[[ Records shown open ]]

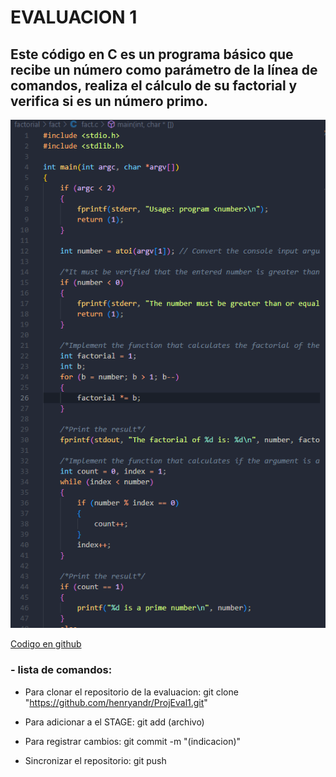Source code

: # EVALUACION 1

## Este código en C es un programa básico que recibe un número como parámetro de la línea de comandos, realiza el cálculo de su factorial y verifica si es un número primo.
![Imagen](https://github.com/hacUPB/git-fundamentals-SantiagoGomezVilla/blob/main/factorial/fact/Captura%20de%20pantalla%202024-02-08%20181024.png)


[Codigo en github](https://github.com/hacUPB/git-fundamentals-SantiagoGomezVilla/blob/main/factorial/fact/fact.c)

### - lista de comandos:
- Para clonar el repositorio de la evaluacion: 
git clone "https://github.com/henryandr/ProjEval1.git"

- Para adicionar a el STAGE:
git add (archivo)

- Para registrar cambios:
git commit -m "(indicacion)"

- Sincronizar el repositorio:
git push
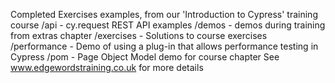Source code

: Completed Exercises examples, from our 'Introduction to Cypress' training course
/api    - cy.request REST API examples
/demos  - demos during training from extras chapter
/exercises  - Solutions to course exercises
/performance - Demo of using a plug-in that allows performance testing in Cypress
/pom    - Page Object Model demo for course chapter
See www.edgewordstraining.co.uk for more details
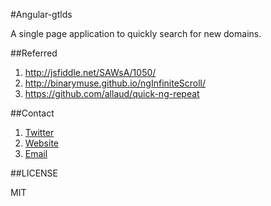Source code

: #Angular-gtlds

A single page application to quickly search for new domains.

##Referred

1. http://jsfiddle.net/SAWsA/1050/
1. http://binarymuse.github.io/ngInfiniteScroll/
1. https://github.com/allaud/quick-ng-repeat

##Contact

1. [Twitter](http://twitter.com/techiejayk)
1. [Website](http://jaykanakiya.com/)
1. [Email](mailto:kanakiyajay@gmail.com)

##LICENSE

MIT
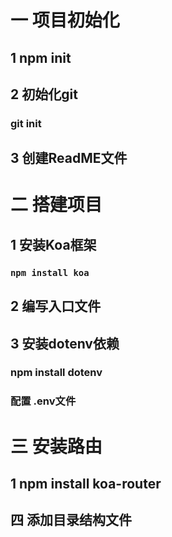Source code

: # 一 项目初始化
## 1 npm init
## 2 初始化git
### git init
## 3 创建ReadME文件

# 二 搭建项目
## 1 安装Koa框架
### `npm install koa`
## 2 编写入口文件
## 3 安装dotenv依赖
### npm install dotenv
### 配置 .env文件
# 三 安装路由
## 1 npm install koa-router
## 四 添加目录结构文件
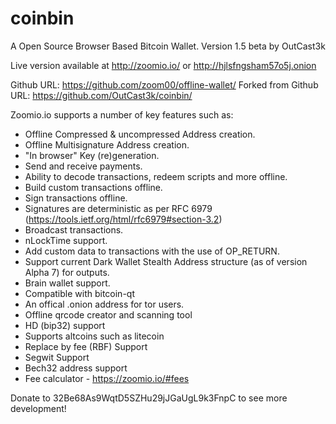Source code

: coinbin
=======

A Open Source Browser Based Bitcoin Wallet. Version 1.5 beta by OutCast3k

Live version available at http://zoomio.io/ or http://hjlsfngsham57o5j.onion

Github URL: https://github.com/zoom00/offline-wallet/
Forked from Github URL: https://github.com/OutCast3k/coinbin/

Zoomio.io supports a number of key features such as: 

- Offline Compressed & uncompressed Address creation.
- Offline Multisignature Address creation.
- "In browser" Key (re)generation. 
- Send and receive payments.
- Ability to decode transactions, redeem scripts and more offline.
- Build custom transactions offline.
- Sign transactions offline.
- Signatures are deterministic as per RFC 6979 (https://tools.ietf.org/html/rfc6979#section-3.2)
- Broadcast transactions.
- nLockTime support.
- Add custom data to transactions with the use of OP_RETURN.
- Support current Dark Wallet Stealth Address structure (as of version Alpha 7) for outputs.
- Brain wallet support.
- Compatible with bitcoin-qt
- An offical .onion address for tor users.
- Offline qrcode creator and scanning tool
- HD (bip32) support
- Supports altcoins such as litecoin
- Replace by fee (RBF) Support
- Segwit Support
- Bech32 address support
- Fee calculator - https://zoomio.io/#fees

Donate to 32Be68As9WqtD5SZHu29jJGaUgL9k3FnpC to see more development!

[[ Records shown closed ]]

> About this task
Beginning at the line above that contains "from extras chapter", repeat each line exactly through the one that contains "## 2 编写入口文件", and leave out the pictures.

> Task result
/demos  - demos during training from extras chapter
/exercises  - Solutions to course exercises
/performance - Demo of using a plug-in that allows performance testing in Cypress
/pom    - Page Object Model demo for course chapter
See www.edgewordstraining.co.uk for more details
Source code

: #Angular-gtlds

A single page application to quickly search for new domains.

##Referred

1. http://jsfiddle.net/SAWsA/1050/
1. http://binarymuse.github.io/ngInfiniteScroll/
1. https://github.com/allaud/quick-ng-repeat

##Contact

1. [Twitter](http://twitter.com/techiejayk)
1. [Website](http://jaykanakiya.com/)
1. [Email](mailto:kanakiyajay@gmail.com)

##LICENSE

MIT
Source code

: # 一 项目初始化
## 1 npm init
## 2 初始化git
### git init
## 3 创建ReadME文件

# 二 搭建项目
## 1 安装Koa框架
### `npm install koa`
## 2 编写入口文件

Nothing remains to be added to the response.